Echoing Fed Chair Jerome Powell’s comments from a day earlier, Bullard said he would be concerned by disorderly behavior in the Treasury market. “Something panicky would catch my attention, but we’re not at that point.”

But he wasn’t done. In what would serve as the catalyst to reverse all that blood red on the indexes, he had a lot to say. Let’s look at some of it:

BULLARD: COMMODITY PRICE JUMP DOESN'T EQUAL SUSTAINED INFLATION

BULLARD: LOOKS LIKE WE'RE GOING TO HAVE ROBUST ECONOMY IN 2021

BULLARD: WOULD BE CONCERNED BY DISORDERLY TRADING

BULLARD: WE'RE NOT AT THAT POINT

So let’s just chat about what this idiot just said, especially the one about commodity price jumping doesn’t equal sustained inflation. Pardon my language here folks but… bullshit.

It’s truly mind boggling when on the VERY SAME DAY that CNBC ran a 15 minute segment concerning rising car prices, Bullard comes out with his BS.

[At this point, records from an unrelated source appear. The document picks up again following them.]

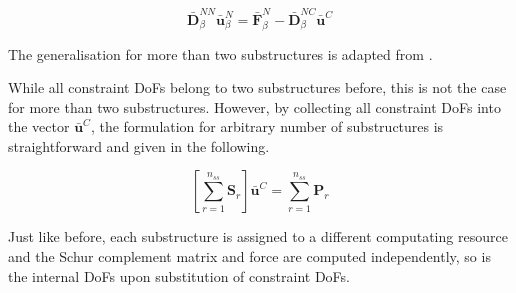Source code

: \documentclass[../DomainDecomposition.tex]{subfiles}
\begin{document}
\begin{equation}
    \bar{\mathbf{D}}_{\beta}^{NN} 
    \bar{\mathbf{u}}_{\beta}^{N} 
    =
    \bar{\mathbf{F}}_{\beta}^{N} - 
    \bar{\mathbf{D}}_{\beta}^{NC} 
    \bar{\mathbf{u}}^{C} 
\end{equation}

\vspace{12pt} 
The generalisation for more than two substructures is adapted from \cite{chatterjee2020uncertainty}. 
\vspace{12pt} 

While all constraint DoFs belong to two substructures before, this is not the case for more than two substructures. 
However, by collecting all constraint DoFs into the vector $\bar{\mathbf{u}}^{C}$, the formulation for arbitrary number of substructures is straightforward and given in the following. 

\begin{equation}
    \left[
        \sum_{r=1}^{n_{ss}}{
            \mathbf{S}_{r} 
        }
    \right]
    \bar{\mathbf{u}}^{C} 
    = 
    \sum_{r=1}^{n_{ss}}{
        \mathbf{P}_{r} 
    }
\end{equation}

Just like before, each substructure is assigned to a different computating resource and the Schur complement matrix and force are computed independently, so is the internal DoFs upon substitution of constraint DoFs. 
\end{document}
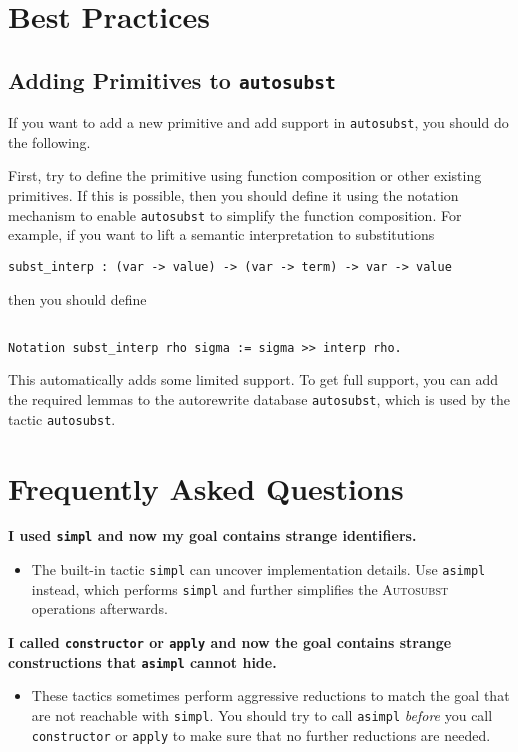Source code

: \documentclass{scrartcl}
\newcommand{\faq}[2]{\vspace{\topsep}\noindent\textbf{#1}\\\vspace{-\topsep}\begin{itemize}[nolistsep]\item[]{#2}\end{itemize}}
\newcommand{\Autosubst}{\textsc{Autosubst}\xspace}
\newcommand{\lst}{\lstinline}
\begin{document}
\section{Best Practices}
\label{sec:best-practices}



\subsection{Adding Primitives to \lst$autosubst$}
\label{sec:adding-prim}

If you want to add a new primitive and add support in \lst$autosubst$, you should do the following.

First, try to define the primitive using function composition or other existing primitives.
If this is possible, then you should define it using the notation mechanism to enable \lst$autosubst$ to simplify the function composition.
For example, if you want to lift a semantic interpretation to substitutions 
\begin{lstlisting}
subst_interp : (var -> value) -> (var -> term) -> var -> value  
\end{lstlisting}
then you should define
\begin{lstlisting}

Notation subst_interp rho sigma := sigma >> interp rho.
\end{lstlisting}
This automatically adds some limited support. To get full support, you can add the required lemmas to the autorewrite database \lst$autosubst$, which is used by the tactic \lst$autosubst$.


\section{Frequently Asked Questions}
\label{sec:faq}

\faq{I used \lst$simpl$ and now my goal contains strange identifiers.}
{The built-in tactic \lst$simpl$ can uncover implementation details. Use \lst$asimpl$ instead, which performs \lst$simpl$ and further simplifies the \Autosubst operations afterwards.}

\faq{I called \lst$constructor$ or \lst$apply$ and now the goal contains strange constructions that \lst$asimpl$ cannot hide.}
{These tactics sometimes perform aggressive reductions to match the goal that are not reachable with \lst$simpl$. You should try to call \lst$asimpl$ \emph{before} you call \lst$constructor$ or \lst$apply$ to make sure that no further reductions are needed.
}



\end{document}
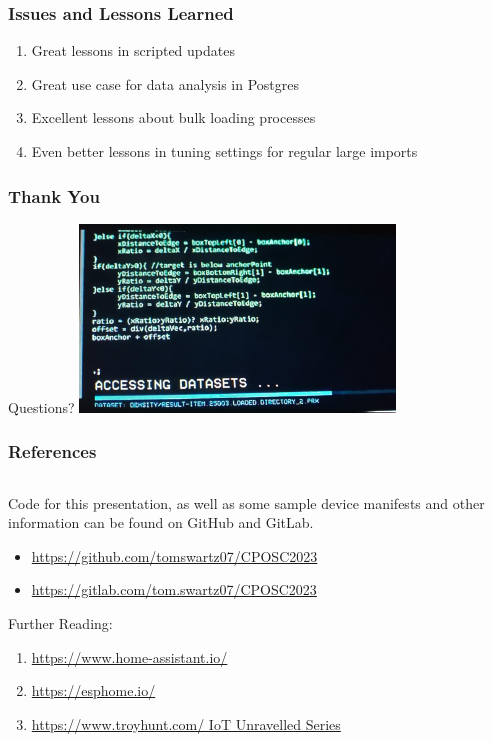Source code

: \documentclass[aspectratio=169]{beamer}
\begin{document}
\begin{frame}[fragile]
  \frametitle{Issues and Lessons Learned}
  \begin{enumerate}
    \item{Great lessons in scripted updates}
    \item{Great use case for data analysis in Postgres}
    \item{Excellent lessons about bulk loading processes}
    \item{Even better lessons in tuning settings for regular large imports}
  \end{enumerate}
\end{frame}

\begin{frame}
  \frametitle{Thank You}
  \begin{center}
    \LARGE{Questions?}
    \vfill
    \includegraphics[height=5cm]{images/lol-code.jpg}
  \end{center}
\end{frame}
\begin{frame}
  \frametitle{References}
  \begin{columns}[]
    \begin{column}[T]{0.55\paperwidth}
      Code for this presentation, as well as some sample device manifests and other
      information can be found on GitHub and GitLab.
      \begin{itemize}
        \item{\href{https://github.com/tomswartz07/CPOSC2023}{https://github.com/tomswartz07/CPOSC2023}}
        \item{\href{https://gitlab.com/tom.swartz07/CPOSC2023}{https://gitlab.com/tom.swartz07/CPOSC2023}}
      \end{itemize}
      \vfill
      Further Reading:
      \begin{enumerate}
        \item{\href{https://www.home-assistant.io/}{https://www.home-assistant.io/}}
        \item{\href{https://esphome.io/}{https://esphome.io/}}
        \item{\href{https://www.troyhunt.com/iot-unravelled-part-1-its-a-mess-but-then-theres-home-assistant/}{https://www.troyhunt.com/ IoT Unravelled Series}}
      \end{enumerate}
    \end{column}
    \begin{column}[T]{0.35\paperwidth}
    \end{column}
  \end{columns}
\end{frame}
\end{document}
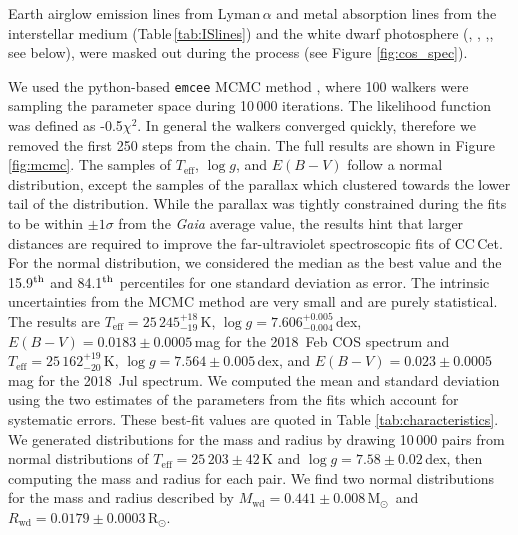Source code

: \documentclass[fleqn,usenatbib]{mnras}
\newcommand{\Rwd}{\mbox{$R_{\mathrm{wd}}$}}
\newcommand{\Mwd}{\mbox{$M_{\mathrm{wd}}$}}
\newcommand{\Msun}{\mbox{$\mathrm{M}_{\odot}$}}
\newcommand{\Rsun}{\mbox{$\mathrm{R}_{\odot}$}}
\newcommand{\Teff}{\mbox{$T_{\mathrm{eff}}$}}
\newcommand{\logg}{\mbox{$\log g$}}
\begin{document}
Earth airglow emission lines from Lyman\,$\alpha$ and metal absorption lines from the interstellar medium (Table\,\ref{tab:ISlines}) and the white dwarf photosphere (, , ,, see below), were masked out during the process (see Figure \ref{fig:cos_spec}).

We used the python-based \texttt{emcee} MCMC method \citep{foreman-mackeyetal13-1}, where 100 walkers were sampling the parameter space during 10\,000 iterations. The likelihood function was defined as -0.5$\chi^{2}$. In general the walkers converged quickly, therefore we removed the first 250 steps from the chain. The full results are shown in Figure \ref{fig:mcmc}. The samples of \Teff, \logg, and $E(B-V)$ follow a normal distribution, except the samples of the parallax which clustered towards the lower tail of the distribution. While the parallax was tightly constrained during the fits to be within $\pm1\sigma$ from the \textit{Gaia} average value, the results hint that larger distances are required to improve the far-ultraviolet spectroscopic fits of CC\,Cet. For the normal distribution, we considered the median as the best value and the 15.9$^{\rm th}$ and 84.1$^{\rm th}$ percentiles for one standard deviation as error. The intrinsic uncertainties from the MCMC method are very small and are purely statistical. The results are $\Teff=25\,245^{+18}_{-19}$\,K, $\logg=7.606^{+0.005}_{-0.004}$\,dex, $E(B-V) = 0.0183\pm0.0005$\,mag for the 2018~Feb COS spectrum and $\Teff=25\,162^{+19}_{-20}$\,K, $\logg=7.564\pm0.005$\,dex, and $E(B-V) =0.023\pm0.0005$\,mag for the 2018~Jul spectrum. We computed the mean and standard deviation using the two estimates of the parameters from the fits which account for systematic errors. These best-fit values are quoted in Table \ref{tab:characteristics}. We generated distributions for the mass and radius by drawing 10\,000 pairs from normal distributions of $\Teff=25\,203\pm42$\,K and $\logg=7.58\pm0.02$\,dex, then computing the mass and radius for each pair. We find two normal distributions for the mass and radius described by $\Mwd=0.441\pm0.008$\,\Msun\ and $\Rwd=0.0179\pm0.0003$\,\Rsun.
\end{document}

The story goes, that because of the rise in the price of steel, copper, aluminum, etc, the cost to produce a vehicle has increased by over 1,000 dollars. So, to make up for that, new car prices have hit an all time high. The amount needed to finance these new cars has hit an all time high.

I don’t much like getting lied to, neither do you. But in market land and with our central bankers, we get lied to daily. Powell was just on two days ago saying that he still needs to see more inflation, they always say they need more and it’s still well below their 2% target.

More lies. Every one of you knows that the cost for real, tangible, 3 dimensional products is rising. You know your fuel, is soaring. Groceries soaring, insurance soaring. The Chapwood index comparing prices in 50 American cities, for 500 commonly purchased goods, show between 8 and 12% annual gains over the past 5 years.

Yet the Chair of the Federal Reserve will look you in the eye and tell you we’re short of his 2% target. Then this idiot Bullard will tell you that copper hitting an all time high, and steel rates soaring, won’t have any long term effects on inflation.

This is from the USDA, you know, the food folks at Uncle Sam:

The food-away-from-home (restaurant purchases) CPI increased 0.3 percent in January 2021 and was 3.9 percent higher than January 2020; and

The food-at-home (grocery store or supermarket food purchases) CPI increased 0.3 percent from December 2020 to January 2021 and was 3.7 percent higher than January 2020.

Oh that’s right, the Fed’s don’t count such frivolous stuff as food. ( Or housing, or damn near anything) But I digress….

So… it did work however. Having Bullard come on and Bloviate prescripted lies, stopped the market from falling and instead gave them a reason to put in a “Vee” style reversal. By 1:30 pm, the DOW wasn’t down 200 it was up 350. The NASDAQ wasn’t down 300+ it was up 100. The S&P? From down 45 to green by 48.

Bullard had done his job. The market was a hot mess after Powell disappointed them by not announcing anything about “yield curve control” measures, and the ten year had snapped higher. So they sent the Bullard out to calm the masses, to right the ship.

However it begs the question, was Friday a one day wonder, or was some form of short term bottom actually put in place? One could argue that the things that made the NASDAQ puke for two weeks, and the other indexes to roll over blood red, have not changed. The only thing that changed was being spoon fed Bullard BS.

Yet in market land, sweet nothings and lies often do their job well enough to make stock prices move higher. This could be another example of that, and we do start moving higher again. Sitting there Friday and watching the volume, and the broad base of stocks that rebounded, it seemed pretty solid.

That said, I’d be cautious. It was 2 Sunday’s ago that I wrote that I thought we were coming into a period of incredible volatility and that caution was warranted. Well, I got that one right. We’ve had a correction. Now we need confirmation that what we witnessed Friday wasn’t a dead cat bounce. Often times DCB’s are pretty violent to the upside, only to peter out in a day or two and the index rolls lower and lower.

If the ten year settles down, and we’re looking green again on Monday, we might then be able to think that for now…the selling is over and you can take some positions.  Good luck out there, it’s been a very tough environment over the past two weeks and we might not be out of the woods.